5. If δ ≤ δ₀, the size of the initial sample (to estimate ρ) was sufficiently large for the audit. Hence, the estimator θ̃_C and the upper bound of its (1 − α/2)% confidence interval are computed.

   1. If the upper bound is below the CIF, stop and conclude that consistency of a treatment effect has been appropriately verified.

   2. If the upper bound is not below the CIF, continue to a full-sample BICR to estimate θ_C and the upper bound of its (1 − α/2)% confidence interval.

      1. If this upper bound is below the CIF, stop and conclude that consistency of a treatment effect has been appropriately verified.

      2. If this upper bound is not below the CIF, compute upper bounds for both the initial audit and the full BICR using a (1 − α)% confidence interval for each. If both of these upper bounds are below the CIF, conclude that consistency of a treatment effect has been appropriately verified.

6. If δ ∈ (δ₀, δ₁], audit an additional proportion δ − δ₀ and estimate θ̃_C along with the upper bound of its (1 − α/2)% confidence interval.
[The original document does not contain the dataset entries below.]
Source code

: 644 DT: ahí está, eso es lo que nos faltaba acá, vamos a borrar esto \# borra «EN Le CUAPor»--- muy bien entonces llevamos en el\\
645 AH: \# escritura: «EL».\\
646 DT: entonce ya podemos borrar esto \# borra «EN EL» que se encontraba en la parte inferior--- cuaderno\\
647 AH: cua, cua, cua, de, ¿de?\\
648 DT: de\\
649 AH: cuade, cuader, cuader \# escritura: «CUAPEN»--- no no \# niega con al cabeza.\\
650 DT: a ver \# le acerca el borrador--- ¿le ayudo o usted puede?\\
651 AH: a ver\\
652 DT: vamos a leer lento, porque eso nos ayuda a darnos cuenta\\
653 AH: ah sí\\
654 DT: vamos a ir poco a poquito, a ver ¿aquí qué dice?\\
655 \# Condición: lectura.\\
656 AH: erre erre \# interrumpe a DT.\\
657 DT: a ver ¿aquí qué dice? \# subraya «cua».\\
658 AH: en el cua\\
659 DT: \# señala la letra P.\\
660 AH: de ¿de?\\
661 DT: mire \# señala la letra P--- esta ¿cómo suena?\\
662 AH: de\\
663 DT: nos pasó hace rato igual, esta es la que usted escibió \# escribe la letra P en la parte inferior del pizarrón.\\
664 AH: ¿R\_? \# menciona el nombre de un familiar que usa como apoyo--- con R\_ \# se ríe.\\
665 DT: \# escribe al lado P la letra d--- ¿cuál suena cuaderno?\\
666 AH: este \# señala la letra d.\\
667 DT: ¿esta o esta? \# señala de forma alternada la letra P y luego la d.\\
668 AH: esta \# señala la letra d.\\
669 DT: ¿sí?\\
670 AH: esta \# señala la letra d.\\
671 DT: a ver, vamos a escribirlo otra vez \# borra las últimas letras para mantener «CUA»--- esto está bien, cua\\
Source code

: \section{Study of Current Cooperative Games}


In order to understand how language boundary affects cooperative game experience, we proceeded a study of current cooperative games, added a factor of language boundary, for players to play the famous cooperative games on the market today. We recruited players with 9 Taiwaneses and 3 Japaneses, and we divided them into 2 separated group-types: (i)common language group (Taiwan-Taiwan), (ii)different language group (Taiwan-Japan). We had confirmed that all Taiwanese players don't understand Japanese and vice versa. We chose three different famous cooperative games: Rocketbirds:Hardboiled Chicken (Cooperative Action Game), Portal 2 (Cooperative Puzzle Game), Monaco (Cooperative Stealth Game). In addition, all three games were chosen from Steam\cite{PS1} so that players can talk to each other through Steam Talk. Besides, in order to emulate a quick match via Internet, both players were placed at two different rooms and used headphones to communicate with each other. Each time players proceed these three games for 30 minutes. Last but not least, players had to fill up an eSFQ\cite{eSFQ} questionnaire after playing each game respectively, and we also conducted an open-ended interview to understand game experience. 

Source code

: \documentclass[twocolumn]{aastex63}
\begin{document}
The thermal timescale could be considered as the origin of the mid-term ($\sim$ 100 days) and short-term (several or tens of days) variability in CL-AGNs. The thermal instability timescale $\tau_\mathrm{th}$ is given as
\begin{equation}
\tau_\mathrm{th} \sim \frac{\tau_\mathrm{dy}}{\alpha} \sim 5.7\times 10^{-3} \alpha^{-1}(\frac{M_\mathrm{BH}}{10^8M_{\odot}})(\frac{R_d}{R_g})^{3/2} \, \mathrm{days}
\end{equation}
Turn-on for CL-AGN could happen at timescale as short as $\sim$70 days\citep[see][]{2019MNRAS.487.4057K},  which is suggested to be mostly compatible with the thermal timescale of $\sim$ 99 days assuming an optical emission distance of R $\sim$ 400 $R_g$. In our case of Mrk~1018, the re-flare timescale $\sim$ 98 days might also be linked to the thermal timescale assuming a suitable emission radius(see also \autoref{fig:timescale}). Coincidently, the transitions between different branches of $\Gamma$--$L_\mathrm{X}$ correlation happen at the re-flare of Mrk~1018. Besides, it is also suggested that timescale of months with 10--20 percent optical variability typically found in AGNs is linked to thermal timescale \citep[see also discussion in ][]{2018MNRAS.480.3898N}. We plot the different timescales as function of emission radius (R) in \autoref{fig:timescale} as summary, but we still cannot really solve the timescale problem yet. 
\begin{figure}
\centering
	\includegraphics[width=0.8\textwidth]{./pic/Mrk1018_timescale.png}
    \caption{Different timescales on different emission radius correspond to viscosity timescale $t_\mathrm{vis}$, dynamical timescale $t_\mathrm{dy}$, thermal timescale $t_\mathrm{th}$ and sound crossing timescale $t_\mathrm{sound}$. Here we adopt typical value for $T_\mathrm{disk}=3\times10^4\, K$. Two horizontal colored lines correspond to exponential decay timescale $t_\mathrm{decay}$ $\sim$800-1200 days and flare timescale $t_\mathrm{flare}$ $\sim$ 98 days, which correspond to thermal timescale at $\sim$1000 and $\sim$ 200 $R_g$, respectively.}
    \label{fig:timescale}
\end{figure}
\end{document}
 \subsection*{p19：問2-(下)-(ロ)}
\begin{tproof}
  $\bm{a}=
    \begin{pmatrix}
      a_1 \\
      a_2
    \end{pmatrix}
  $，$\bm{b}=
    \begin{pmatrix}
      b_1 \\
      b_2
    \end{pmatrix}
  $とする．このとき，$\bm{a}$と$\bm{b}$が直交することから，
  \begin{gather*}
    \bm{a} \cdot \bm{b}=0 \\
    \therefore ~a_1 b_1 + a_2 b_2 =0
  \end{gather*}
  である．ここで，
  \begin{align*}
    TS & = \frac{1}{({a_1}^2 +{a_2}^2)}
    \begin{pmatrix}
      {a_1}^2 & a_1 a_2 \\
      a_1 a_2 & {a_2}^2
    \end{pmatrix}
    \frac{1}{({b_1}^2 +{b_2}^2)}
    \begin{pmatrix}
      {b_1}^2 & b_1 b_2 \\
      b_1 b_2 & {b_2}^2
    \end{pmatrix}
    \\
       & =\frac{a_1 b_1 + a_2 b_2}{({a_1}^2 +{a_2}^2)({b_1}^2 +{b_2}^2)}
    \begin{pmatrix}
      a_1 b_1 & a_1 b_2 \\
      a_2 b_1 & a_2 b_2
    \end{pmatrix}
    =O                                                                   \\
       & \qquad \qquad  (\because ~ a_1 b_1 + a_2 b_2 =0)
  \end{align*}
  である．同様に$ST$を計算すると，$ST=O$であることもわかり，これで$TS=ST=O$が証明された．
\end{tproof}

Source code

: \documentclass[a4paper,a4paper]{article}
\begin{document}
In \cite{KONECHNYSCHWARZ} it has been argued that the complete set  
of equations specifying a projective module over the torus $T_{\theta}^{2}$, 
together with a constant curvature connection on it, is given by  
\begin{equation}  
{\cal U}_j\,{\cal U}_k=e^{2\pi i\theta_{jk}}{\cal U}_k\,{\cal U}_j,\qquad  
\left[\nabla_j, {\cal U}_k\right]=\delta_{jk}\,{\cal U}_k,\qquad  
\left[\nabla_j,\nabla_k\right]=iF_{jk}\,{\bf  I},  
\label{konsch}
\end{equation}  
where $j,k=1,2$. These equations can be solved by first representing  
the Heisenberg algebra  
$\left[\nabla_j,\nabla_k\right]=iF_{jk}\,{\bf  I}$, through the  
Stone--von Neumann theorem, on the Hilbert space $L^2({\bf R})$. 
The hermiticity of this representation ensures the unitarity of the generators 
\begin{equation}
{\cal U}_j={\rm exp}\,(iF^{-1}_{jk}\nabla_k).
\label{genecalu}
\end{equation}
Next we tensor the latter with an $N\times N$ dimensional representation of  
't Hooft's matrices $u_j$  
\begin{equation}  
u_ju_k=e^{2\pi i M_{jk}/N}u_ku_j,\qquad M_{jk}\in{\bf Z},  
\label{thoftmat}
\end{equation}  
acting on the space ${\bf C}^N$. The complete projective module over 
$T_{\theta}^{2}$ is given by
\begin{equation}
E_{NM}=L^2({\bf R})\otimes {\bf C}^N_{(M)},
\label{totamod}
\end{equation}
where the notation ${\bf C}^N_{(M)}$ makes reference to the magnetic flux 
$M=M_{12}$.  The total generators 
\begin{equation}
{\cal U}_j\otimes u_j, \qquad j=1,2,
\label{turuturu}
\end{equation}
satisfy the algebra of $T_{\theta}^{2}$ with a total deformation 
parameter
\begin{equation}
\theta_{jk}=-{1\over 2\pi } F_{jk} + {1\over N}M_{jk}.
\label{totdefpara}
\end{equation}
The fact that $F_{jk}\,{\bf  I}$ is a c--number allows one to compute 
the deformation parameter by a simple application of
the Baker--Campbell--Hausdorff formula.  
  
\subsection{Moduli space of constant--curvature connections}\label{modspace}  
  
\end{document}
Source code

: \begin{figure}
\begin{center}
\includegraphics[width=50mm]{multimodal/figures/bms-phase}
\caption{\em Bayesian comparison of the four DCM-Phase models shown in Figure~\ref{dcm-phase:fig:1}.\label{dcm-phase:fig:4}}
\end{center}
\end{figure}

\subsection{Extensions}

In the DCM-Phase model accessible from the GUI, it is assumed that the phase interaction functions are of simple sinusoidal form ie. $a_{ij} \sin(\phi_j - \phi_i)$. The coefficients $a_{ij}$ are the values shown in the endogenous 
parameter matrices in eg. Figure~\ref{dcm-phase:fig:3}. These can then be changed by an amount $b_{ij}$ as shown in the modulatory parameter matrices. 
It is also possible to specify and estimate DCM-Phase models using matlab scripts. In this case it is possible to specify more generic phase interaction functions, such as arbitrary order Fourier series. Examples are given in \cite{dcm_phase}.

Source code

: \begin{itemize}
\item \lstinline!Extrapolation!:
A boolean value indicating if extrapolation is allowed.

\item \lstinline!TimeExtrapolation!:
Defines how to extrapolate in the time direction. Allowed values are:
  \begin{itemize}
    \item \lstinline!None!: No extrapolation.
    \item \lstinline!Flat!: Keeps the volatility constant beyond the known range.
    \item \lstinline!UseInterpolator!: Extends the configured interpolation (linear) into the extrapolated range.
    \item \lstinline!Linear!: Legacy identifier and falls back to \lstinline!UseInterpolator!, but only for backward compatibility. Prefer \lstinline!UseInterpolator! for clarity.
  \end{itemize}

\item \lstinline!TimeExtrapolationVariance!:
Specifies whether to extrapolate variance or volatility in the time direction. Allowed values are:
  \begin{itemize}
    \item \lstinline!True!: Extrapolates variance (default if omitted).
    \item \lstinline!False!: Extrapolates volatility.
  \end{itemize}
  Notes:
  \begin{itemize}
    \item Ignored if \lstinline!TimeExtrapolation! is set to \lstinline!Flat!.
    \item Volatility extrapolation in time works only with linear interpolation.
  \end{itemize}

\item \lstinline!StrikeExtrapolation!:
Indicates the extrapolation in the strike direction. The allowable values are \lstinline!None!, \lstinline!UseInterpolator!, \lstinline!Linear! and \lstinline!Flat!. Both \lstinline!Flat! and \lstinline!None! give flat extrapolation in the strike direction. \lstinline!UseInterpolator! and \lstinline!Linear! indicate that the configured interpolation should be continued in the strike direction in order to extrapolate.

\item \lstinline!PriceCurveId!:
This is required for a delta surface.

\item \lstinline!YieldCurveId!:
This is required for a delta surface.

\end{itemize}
Repeat steps (5a) – (5c).

7. If δ > δ₁, proceed to a full audit to estimate θ̃_C along with the upper bound of its (1 − α/2)% confidence interval.

   1. If the upper bound is below the CIF, conclude that consistency of a treatment effect has been appropriately verified.

   2. If the upper bound is not below the CIF, compute upper bounds for both the initial audit and the full BICR using a (1 − α)% confidence interval for each. If both of these upper bounds are below the CIF, conclude that consistency of a treatment effect has been appropriately verified.